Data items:
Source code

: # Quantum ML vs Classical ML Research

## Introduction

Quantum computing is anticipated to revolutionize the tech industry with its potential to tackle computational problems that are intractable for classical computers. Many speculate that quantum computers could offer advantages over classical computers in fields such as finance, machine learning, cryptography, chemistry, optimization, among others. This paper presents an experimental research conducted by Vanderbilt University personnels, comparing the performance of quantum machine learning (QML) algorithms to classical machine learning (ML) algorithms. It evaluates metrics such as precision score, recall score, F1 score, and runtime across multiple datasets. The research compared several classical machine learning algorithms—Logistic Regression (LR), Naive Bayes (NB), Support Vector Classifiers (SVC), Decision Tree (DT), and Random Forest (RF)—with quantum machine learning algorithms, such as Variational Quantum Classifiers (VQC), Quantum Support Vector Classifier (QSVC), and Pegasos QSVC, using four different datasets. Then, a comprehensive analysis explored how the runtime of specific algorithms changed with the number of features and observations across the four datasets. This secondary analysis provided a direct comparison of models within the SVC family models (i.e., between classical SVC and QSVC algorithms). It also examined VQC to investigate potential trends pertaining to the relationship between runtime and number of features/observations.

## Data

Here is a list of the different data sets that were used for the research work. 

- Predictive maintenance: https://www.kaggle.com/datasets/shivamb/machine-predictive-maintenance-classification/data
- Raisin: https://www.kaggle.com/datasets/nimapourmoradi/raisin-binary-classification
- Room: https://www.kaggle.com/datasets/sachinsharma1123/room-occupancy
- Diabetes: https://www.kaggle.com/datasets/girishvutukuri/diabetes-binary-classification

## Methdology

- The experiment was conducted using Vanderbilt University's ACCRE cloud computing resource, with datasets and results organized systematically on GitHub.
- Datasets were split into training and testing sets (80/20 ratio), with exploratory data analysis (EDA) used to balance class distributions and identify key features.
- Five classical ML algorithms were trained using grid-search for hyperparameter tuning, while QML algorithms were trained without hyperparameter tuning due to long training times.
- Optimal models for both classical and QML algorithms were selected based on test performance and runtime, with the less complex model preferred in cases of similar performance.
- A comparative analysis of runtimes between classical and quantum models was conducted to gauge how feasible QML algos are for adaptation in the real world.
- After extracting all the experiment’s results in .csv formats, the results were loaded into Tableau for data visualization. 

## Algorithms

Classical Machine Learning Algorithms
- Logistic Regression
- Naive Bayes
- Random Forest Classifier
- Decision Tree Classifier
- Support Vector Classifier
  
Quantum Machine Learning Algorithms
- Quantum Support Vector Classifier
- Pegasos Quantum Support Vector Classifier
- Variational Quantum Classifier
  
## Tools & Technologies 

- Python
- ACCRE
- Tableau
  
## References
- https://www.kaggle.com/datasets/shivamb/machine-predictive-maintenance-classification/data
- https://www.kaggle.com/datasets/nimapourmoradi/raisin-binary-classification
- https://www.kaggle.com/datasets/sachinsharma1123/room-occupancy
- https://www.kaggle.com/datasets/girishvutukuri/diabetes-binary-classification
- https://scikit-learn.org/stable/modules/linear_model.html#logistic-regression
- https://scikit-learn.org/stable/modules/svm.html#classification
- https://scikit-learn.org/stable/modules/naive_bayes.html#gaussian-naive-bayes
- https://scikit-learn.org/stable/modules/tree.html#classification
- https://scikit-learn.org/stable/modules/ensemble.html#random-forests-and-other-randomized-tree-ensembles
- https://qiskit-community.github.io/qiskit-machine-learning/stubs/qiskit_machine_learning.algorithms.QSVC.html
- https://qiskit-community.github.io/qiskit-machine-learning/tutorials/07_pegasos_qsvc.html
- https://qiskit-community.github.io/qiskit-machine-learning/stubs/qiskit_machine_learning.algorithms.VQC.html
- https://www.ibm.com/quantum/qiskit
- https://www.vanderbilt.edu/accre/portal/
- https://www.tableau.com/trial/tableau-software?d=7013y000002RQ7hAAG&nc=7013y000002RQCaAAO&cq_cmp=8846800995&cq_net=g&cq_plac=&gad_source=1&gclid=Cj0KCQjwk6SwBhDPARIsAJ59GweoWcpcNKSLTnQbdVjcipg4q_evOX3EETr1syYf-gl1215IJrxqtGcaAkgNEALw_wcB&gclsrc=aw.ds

### [PROBLEM DESCRIPTION]
Starting at the first line of the entries above, please extract each line up to and including the line with "## Introduction", unchanged, and add nothing.

### [EXPECTED ANSWER]
Source code

: # Quantum ML vs Classical ML Research

## Introduction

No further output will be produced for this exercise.